Within development circles, many programs have emerged that assisted farmers to increase crop production per acreage to ensure enough food availability for household consumption. While these programs and initiatives were primarily successful in addressing household food security, they largely failed to open up markets opportunities where farmers could sell produce beyond those required for subsistence. It is estimated that 90% of Africa’s farmers produce for subsistence and could not be classified commercial. The classification aside, most of such farmers obtain very important household consumables through the sale of portions of their seasonal agricultural production making the need for markets as crucial as the planning of their production activity itself.

Extension staff in Africa’s national ministries of agriculture faced the brunt of farmers’ frustrations when after receiving the sound technical advice, they only had to watch helplessly whilst their resultant increased production got rotten for lack of markets.

Taking a page from the numerous reports of such occurrences across the continent, Agribusiness in Sustainable Natural African Plant Products (ASNAPP) committed itself to a market-first philosophy right from the onset. No longer was research going to be conducted with farmers that never met the needs of the intended markets. This posture of thought is brought to bear on projects that finally get implemented.

In Zambia, ASNAPP has partnered the Sun International Hotels to build a vegetable production network using a combination of conventional farming systems and hydroponics technologies where soil-less growth media are employed for the cultivation of healthy and high-value crops. The model has satellite community farmer groups situated at various distances within the radius of the Royal Zambezi and the Zambezi Sun Hotels.

These farmer groups who produce recommended vegetables for sale to the hotels are themselves organized in such a manner that harvested produce are brought to a central location from where a lead farmer transports them to a designated marketing joint.

Mr. Stephen Chimuka Mwinga, assisted by his wife Cynthia Ntumbizodwe, is the lead farmer at the Kabuyu community area, near Livingstone. Stephen who previously lived in main town Livingstone doing menial jobs is now self-employed and employs an additional 25 farmhands. Stephen produces all kinds of vegetables as long as the supervisory ASNAPP–Sun International technical team gives him the green light.

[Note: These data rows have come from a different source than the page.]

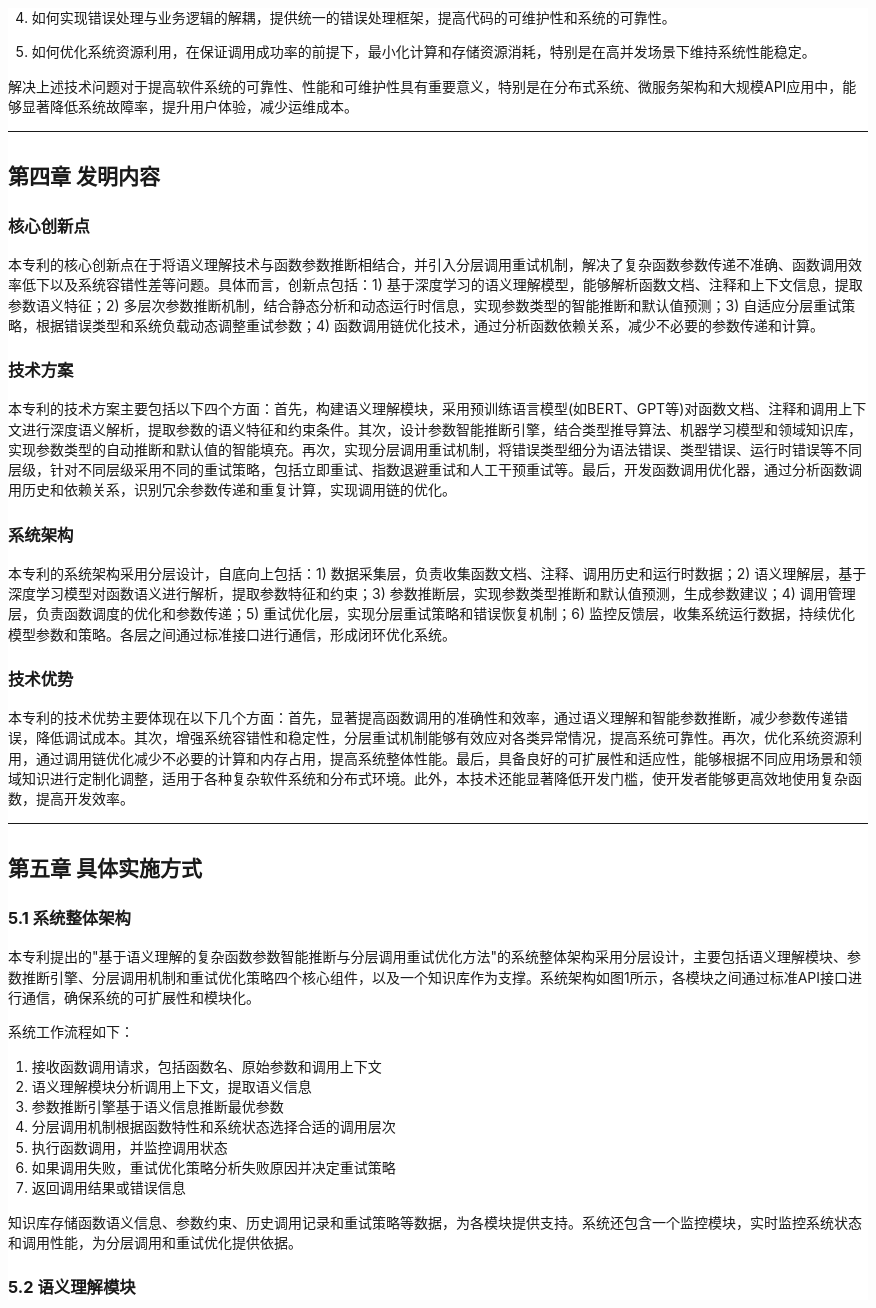 4. 如何实现错误处理与业务逻辑的解耦，提供统一的错误处理框架，提高代码的可维护性和系统的可靠性。

5. 如何优化系统资源利用，在保证调用成功率的前提下，最小化计算和存储资源消耗，特别是在高并发场景下维持系统性能稳定。

解决上述技术问题对于提高软件系统的可靠性、性能和可维护性具有重要意义，特别是在分布式系统、微服务架构和大规模API应用中，能够显著降低系统故障率，提升用户体验，减少运维成本。

---

## 第四章 发明内容

### 核心创新点
本专利的核心创新点在于将语义理解技术与函数参数推断相结合，并引入分层调用重试机制，解决了复杂函数参数传递不准确、函数调用效率低下以及系统容错性差等问题。具体而言，创新点包括：1) 基于深度学习的语义理解模型，能够解析函数文档、注释和上下文信息，提取参数语义特征；2) 多层次参数推断机制，结合静态分析和动态运行时信息，实现参数类型的智能推断和默认值预测；3) 自适应分层重试策略，根据错误类型和系统负载动态调整重试参数；4) 函数调用链优化技术，通过分析函数依赖关系，减少不必要的参数传递和计算。

### 技术方案
本专利的技术方案主要包括以下四个方面：首先，构建语义理解模块，采用预训练语言模型(如BERT、GPT等)对函数文档、注释和调用上下文进行深度语义解析，提取参数的语义特征和约束条件。其次，设计参数智能推断引擎，结合类型推导算法、机器学习模型和领域知识库，实现参数类型的自动推断和默认值的智能填充。再次，实现分层调用重试机制，将错误类型细分为语法错误、类型错误、运行时错误等不同层级，针对不同层级采用不同的重试策略，包括立即重试、指数退避重试和人工干预重试等。最后，开发函数调用优化器，通过分析函数调用历史和依赖关系，识别冗余参数传递和重复计算，实现调用链的优化。

### 系统架构
本专利的系统架构采用分层设计，自底向上包括：1) 数据采集层，负责收集函数文档、注释、调用历史和运行时数据；2) 语义理解层，基于深度学习模型对函数语义进行解析，提取参数特征和约束；3) 参数推断层，实现参数类型推断和默认值预测，生成参数建议；4) 调用管理层，负责函数调度的优化和参数传递；5) 重试优化层，实现分层重试策略和错误恢复机制；6) 监控反馈层，收集系统运行数据，持续优化模型参数和策略。各层之间通过标准接口进行通信，形成闭环优化系统。

### 技术优势
本专利的技术优势主要体现在以下几个方面：首先，显著提高函数调用的准确性和效率，通过语义理解和智能参数推断，减少参数传递错误，降低调试成本。其次，增强系统容错性和稳定性，分层重试机制能够有效应对各类异常情况，提高系统可靠性。再次，优化系统资源利用，通过调用链优化减少不必要的计算和内存占用，提高系统整体性能。最后，具备良好的可扩展性和适应性，能够根据不同应用场景和领域知识进行定制化调整，适用于各种复杂软件系统和分布式环境。此外，本技术还能显著降低开发门槛，使开发者能够更高效地使用复杂函数，提高开发效率。

---

## 第五章 具体实施方式

### 5.1 系统整体架构

本专利提出的"基于语义理解的复杂函数参数智能推断与分层调用重试优化方法"的系统整体架构采用分层设计，主要包括语义理解模块、参数推断引擎、分层调用机制和重试优化策略四个核心组件，以及一个知识库作为支撑。系统架构如图1所示，各模块之间通过标准API接口进行通信，确保系统的可扩展性和模块化。

系统工作流程如下：
1. 接收函数调用请求，包括函数名、原始参数和调用上下文
2. 语义理解模块分析调用上下文，提取语义信息
3. 参数推断引擎基于语义信息推断最优参数
4. 分层调用机制根据函数特性和系统状态选择合适的调用层次
5. 执行函数调用，并监控调用状态
6. 如果调用失败，重试优化策略分析失败原因并决定重试策略
7. 返回调用结果或错误信息

知识库存储函数语义信息、参数约束、历史调用记录和重试策略等数据，为各模块提供支持。系统还包含一个监控模块，实时监控系统状态和调用性能，为分层调用和重试优化提供依据。

### 5.2 语义理解模块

Tomatoes, broccoli, cauliflower, spinach, garlic and cabbages are on his annual production calendar. He leads fifteen farmers whose seasonal produce he carts to the marketing joint weekly. Stephen and his wife Cynthia appear satisfied by all standards, and this is visible to any visitor to their five-hectare vegetable farm projecting a distinct greenery to eye prior to entering their farmhouse.

“Every Monday when we send our produce to Sun, we get paid by the ensuing Wednesday”, Cynthia confirms. Stephen says he makes a total sale of 12 million Zambian kwacha monthly (about $3,400), between 4 and 5 million of which passes as production cost leaving him with a minimum of 7 million kwacha a month (about $2,000) as income. By the standards in the local setting, this is by far a tremendous amount of income – a fact which may explain Stephen’s ownership of a farm and a modest vehicle he uses to cart his produce to the market centre.

The Project is part of the ASNAPP High Value Horticulture Initiative in Zambia and parts of Malawi which has, in 2008 alone, purchased a total of 450.7 tons of vegetable from smallholders valued at $612, 490. The projection for 2009 production stands at 515.6 tons at an estimated value of $698, 300 that should accrue to these emerging vegetable farmers.

The ASNAPP hydroponics expert, Dr. Petrus Langenhoven who is in charge of technical support to the initiative underscores the commercial sense in implementing such projects that have so much potential to turn around the economic livelihoods of entire communities.